Exercise instructions:
Each line of the records that holds "this" should be shown in full.

(Document images with source code)
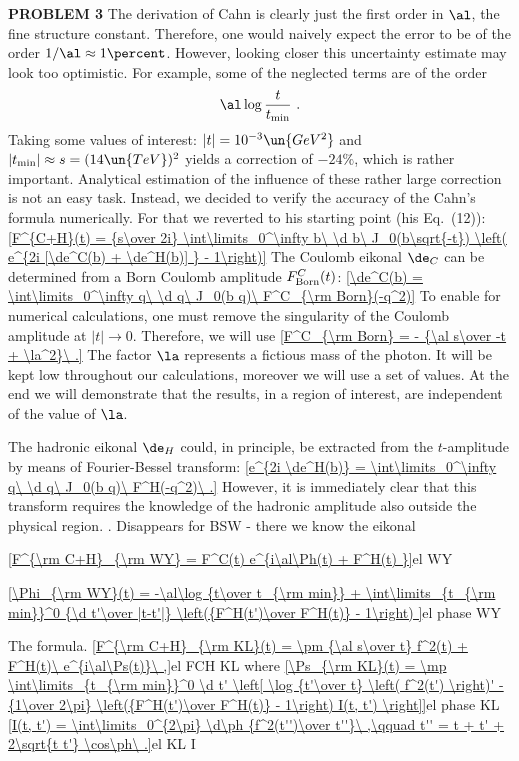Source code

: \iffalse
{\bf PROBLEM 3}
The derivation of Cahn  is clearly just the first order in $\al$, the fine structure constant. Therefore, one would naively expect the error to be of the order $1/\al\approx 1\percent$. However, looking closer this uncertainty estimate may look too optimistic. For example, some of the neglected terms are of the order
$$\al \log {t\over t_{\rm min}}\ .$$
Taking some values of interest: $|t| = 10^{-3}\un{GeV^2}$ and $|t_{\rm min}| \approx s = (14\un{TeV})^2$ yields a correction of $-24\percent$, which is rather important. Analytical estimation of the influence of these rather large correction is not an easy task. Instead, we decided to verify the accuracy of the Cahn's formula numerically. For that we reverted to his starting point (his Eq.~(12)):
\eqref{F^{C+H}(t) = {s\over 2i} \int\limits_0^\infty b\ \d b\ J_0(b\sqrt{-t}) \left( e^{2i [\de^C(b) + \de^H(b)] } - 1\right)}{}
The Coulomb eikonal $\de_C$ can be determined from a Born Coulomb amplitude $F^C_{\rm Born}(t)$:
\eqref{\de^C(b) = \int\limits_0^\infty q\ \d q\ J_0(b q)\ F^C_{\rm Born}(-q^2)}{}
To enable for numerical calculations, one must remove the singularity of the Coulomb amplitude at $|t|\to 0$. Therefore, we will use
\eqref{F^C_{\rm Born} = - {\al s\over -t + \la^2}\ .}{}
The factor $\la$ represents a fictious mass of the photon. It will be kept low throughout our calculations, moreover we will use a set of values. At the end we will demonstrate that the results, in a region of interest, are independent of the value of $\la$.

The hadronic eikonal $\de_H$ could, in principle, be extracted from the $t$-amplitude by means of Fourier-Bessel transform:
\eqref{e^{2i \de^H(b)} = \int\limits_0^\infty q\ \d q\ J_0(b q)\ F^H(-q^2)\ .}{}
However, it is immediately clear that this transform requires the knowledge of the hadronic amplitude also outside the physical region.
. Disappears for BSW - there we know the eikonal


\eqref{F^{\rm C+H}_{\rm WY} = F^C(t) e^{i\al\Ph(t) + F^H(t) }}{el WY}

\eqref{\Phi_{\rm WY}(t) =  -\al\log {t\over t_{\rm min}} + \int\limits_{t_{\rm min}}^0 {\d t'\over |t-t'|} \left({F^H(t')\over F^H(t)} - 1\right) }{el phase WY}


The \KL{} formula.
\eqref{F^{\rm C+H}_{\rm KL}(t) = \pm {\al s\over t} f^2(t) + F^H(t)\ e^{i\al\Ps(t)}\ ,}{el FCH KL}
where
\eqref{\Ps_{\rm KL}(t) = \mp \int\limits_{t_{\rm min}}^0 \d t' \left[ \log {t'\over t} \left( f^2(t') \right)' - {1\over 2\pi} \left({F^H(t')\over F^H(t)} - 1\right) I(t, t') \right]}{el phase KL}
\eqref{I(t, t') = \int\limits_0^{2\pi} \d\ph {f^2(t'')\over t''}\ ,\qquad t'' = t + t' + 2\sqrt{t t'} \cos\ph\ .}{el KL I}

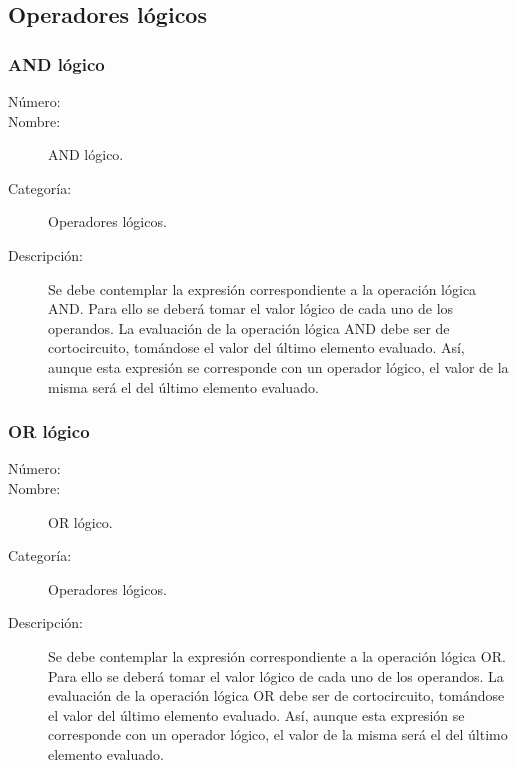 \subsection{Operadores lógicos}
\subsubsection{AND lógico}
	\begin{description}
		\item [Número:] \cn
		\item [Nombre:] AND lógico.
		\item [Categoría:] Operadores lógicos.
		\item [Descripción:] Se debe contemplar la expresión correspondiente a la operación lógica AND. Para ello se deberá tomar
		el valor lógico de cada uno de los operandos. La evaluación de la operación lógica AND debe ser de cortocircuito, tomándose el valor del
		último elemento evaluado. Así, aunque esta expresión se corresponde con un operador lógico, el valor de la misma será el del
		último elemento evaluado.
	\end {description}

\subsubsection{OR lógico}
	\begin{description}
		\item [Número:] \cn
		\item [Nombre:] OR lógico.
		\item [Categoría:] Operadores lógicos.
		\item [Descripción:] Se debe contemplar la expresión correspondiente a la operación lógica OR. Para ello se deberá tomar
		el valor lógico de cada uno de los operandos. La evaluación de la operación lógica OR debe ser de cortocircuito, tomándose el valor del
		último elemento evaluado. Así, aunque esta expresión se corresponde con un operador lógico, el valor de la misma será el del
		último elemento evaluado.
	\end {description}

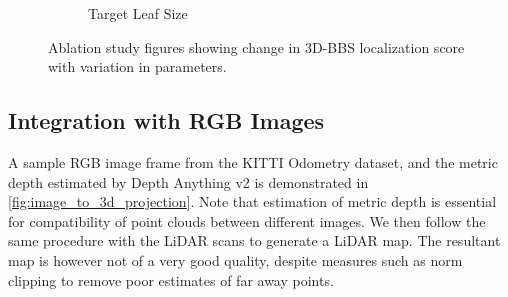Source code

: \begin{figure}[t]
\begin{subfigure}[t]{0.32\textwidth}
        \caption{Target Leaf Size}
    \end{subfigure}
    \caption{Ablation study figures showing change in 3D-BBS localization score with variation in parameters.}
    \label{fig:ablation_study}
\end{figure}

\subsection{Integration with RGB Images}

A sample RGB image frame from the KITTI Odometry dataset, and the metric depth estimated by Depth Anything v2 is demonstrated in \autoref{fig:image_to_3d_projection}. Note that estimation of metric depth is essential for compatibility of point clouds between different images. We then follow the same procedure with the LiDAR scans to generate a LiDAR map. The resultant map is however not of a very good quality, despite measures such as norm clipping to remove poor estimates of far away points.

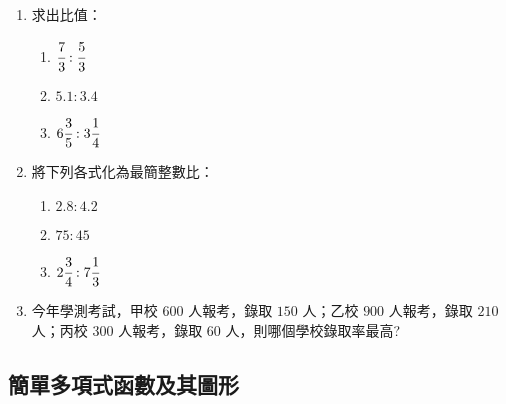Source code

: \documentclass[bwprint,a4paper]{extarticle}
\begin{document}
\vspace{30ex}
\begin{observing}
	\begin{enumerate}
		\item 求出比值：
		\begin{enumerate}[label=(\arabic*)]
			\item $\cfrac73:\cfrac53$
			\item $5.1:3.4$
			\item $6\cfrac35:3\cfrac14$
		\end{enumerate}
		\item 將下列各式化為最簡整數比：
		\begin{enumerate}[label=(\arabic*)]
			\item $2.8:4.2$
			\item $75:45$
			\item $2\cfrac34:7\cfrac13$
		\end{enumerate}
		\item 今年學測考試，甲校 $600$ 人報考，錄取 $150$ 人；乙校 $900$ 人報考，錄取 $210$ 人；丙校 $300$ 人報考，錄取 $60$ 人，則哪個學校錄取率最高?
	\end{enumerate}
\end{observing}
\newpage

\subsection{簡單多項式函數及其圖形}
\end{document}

Answer box:
The derivation of Cahn  is clearly just the first order in $\al$, the fine structure constant. Therefore, one would naively expect the error to be of the order $1/\al\approx 1\percent$. However, looking closer this uncertainty estimate may look too optimistic. For example, some of the neglected terms are of the order
However, it is immediately clear that this transform requires the knowledge of the hadronic amplitude also outside the physical region.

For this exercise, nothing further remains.